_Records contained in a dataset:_
*** Begin section ***
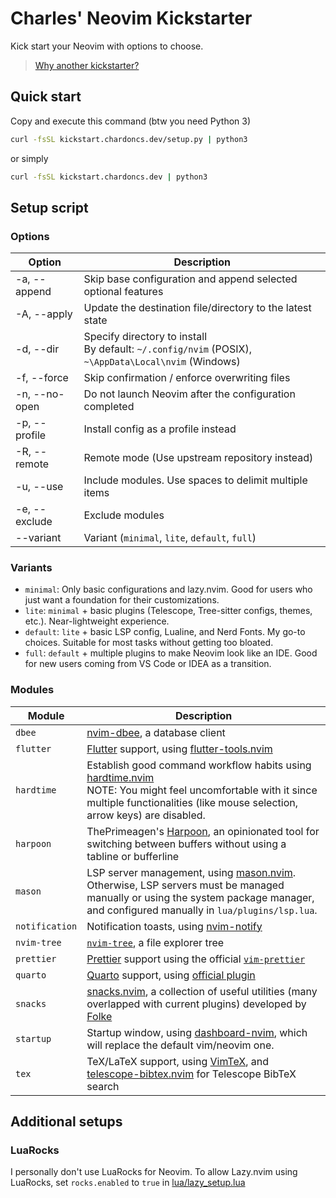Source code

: # Charles' Neovim Kickstarter

Kick start your Neovim with options to choose.

> [Why another kickstarter?](https://github.com/chardoncs/cd-kickstart.nvim/wiki/FAQ#q-why-another-kickstarter)

## Quick start

Copy and execute this command (btw you need Python 3)

```bash
curl -fsSL kickstart.chardoncs.dev/setup.py | python3
```

or simply

```bash
curl -fsSL kickstart.chardoncs.dev | python3
```

## Setup script

### Options

|    Option        |                                 Description                                    |
|------------------|--------------------------------------------------------------------------------|
| -a, --append     | Skip base configuration and append selected optional features                  |
| -A, --apply      | Update the destination file/directory to the latest state                      |
| -d, --dir        | Specify directory to install<br />By default: `~/.config/nvim` (POSIX), `~\AppData\Local\nvim` (Windows) |
| -f, --force      | Skip confirmation / enforce overwriting files                                  |
| -n, --no-open    | Do not launch Neovim after the configuration completed                         |
| -p, --profile    | Install config as a profile instead                                            |
| -R, --remote     | Remote mode (Use upstream repository instead)                                  |
| -u, --use        | Include modules. Use spaces to delimit multiple items                          |
| -e, --exclude    | Exclude modules                                                                |
| --variant        | Variant (`minimal`, `lite`, `default`, `full`)                                 |

### Variants

- `minimal`: Only basic configurations and lazy.nvim. Good for users who just want a foundation for their customizations.
- `lite`: `minimal` + basic plugins (Telescope, Tree-sitter configs, themes, etc.). Near-lightweight experience.
- `default`: `lite` + basic LSP config, Lualine, and Nerd Fonts. My go-to choices. Suitable for most tasks without getting too bloated.
- `full`: `default` + multiple plugins to make Neovim look like an IDE. Good for new users coming from VS Code or IDEA as a transition.

### Modules

|     Module       |                                 Description                                    |
|------------------|--------------------------------------------------------------------------------|
| `dbee`           | [nvim-dbee](https://github.com/kndndrj/nvim-dbee), a database client |
| `flutter`        | [Flutter](https://flutter.dev/) support, using [flutter-tools.nvim](https://github.com/nvim-flutter/flutter-tools.nvim) |
| `hardtime`       | Establish good command workflow habits using [hardtime.nvim](https://github.com/m4xshen/hardtime.nvim)<br />NOTE: You might feel uncomfortable with it since multiple functionalities (like mouse selection, arrow keys) are disabled. |
| `harpoon`        | ThePrimeagen's [Harpoon](https://github.com/ThePrimeagen/harpoon/tree/harpoon2), an opinionated tool for switching between buffers without using a tabline or bufferline |
| `mason`          | LSP server management, using [mason.nvim](https://github.com/williamboman/mason.nvim).<br/>Otherwise, LSP servers must be managed manually or using the system package manager, and configured manually in `lua/plugins/lsp.lua`. |
| `notification`   | Notification toasts, using [nvim-notify](https://github.com/rcarriga/nvim-notify) |
| `nvim-tree`      | [`nvim-tree`](https://github.com/nvim-tree/nvim-tree.lua), a file explorer tree |
| `prettier`       | [Prettier](https://prettier.io/) support using the official [`vim-prettier`](https://github.com/prettier/vim-prettier) |
| `quarto`         | [Quarto](https://quarto.org/) support, using [official plugin](https://github.com/quarto-dev/quarto-nvim) |
| `snacks`         | [snacks.nvim](https://github.com/folke/snacks.nvim), a collection of useful utilities (many overlapped with current plugins) developed by [Folke](https://github.com/folke) |
| `startup`        | Startup window, using [dashboard-nvim](https://github.com/nvimdev/dashboard-nvim), which will replace the default vim/neovim one. |
| `tex`            | TeX/LaTeX support, using [VimTeX](https://github.com/lervag/vimtex/), and [telescope-bibtex.nvim](https://github.com/nvim-telescope/telescope-bibtex.nvim) for Telescope BibTeX search |

## Additional setups

### LuaRocks

I personally don't use LuaRocks for Neovim. To allow Lazy.nvim using LuaRocks, set `rocks.enabled` to `true` in [lua/lazy_setup.lua](/base/lua/lazy_setup.lua)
*** End section ***
_TASK ITEM:_ Among the entries above, how many lines hold the string "fsSL"? Respond with nothing but the number.

_ANSWER FOR THE TASK:_ 2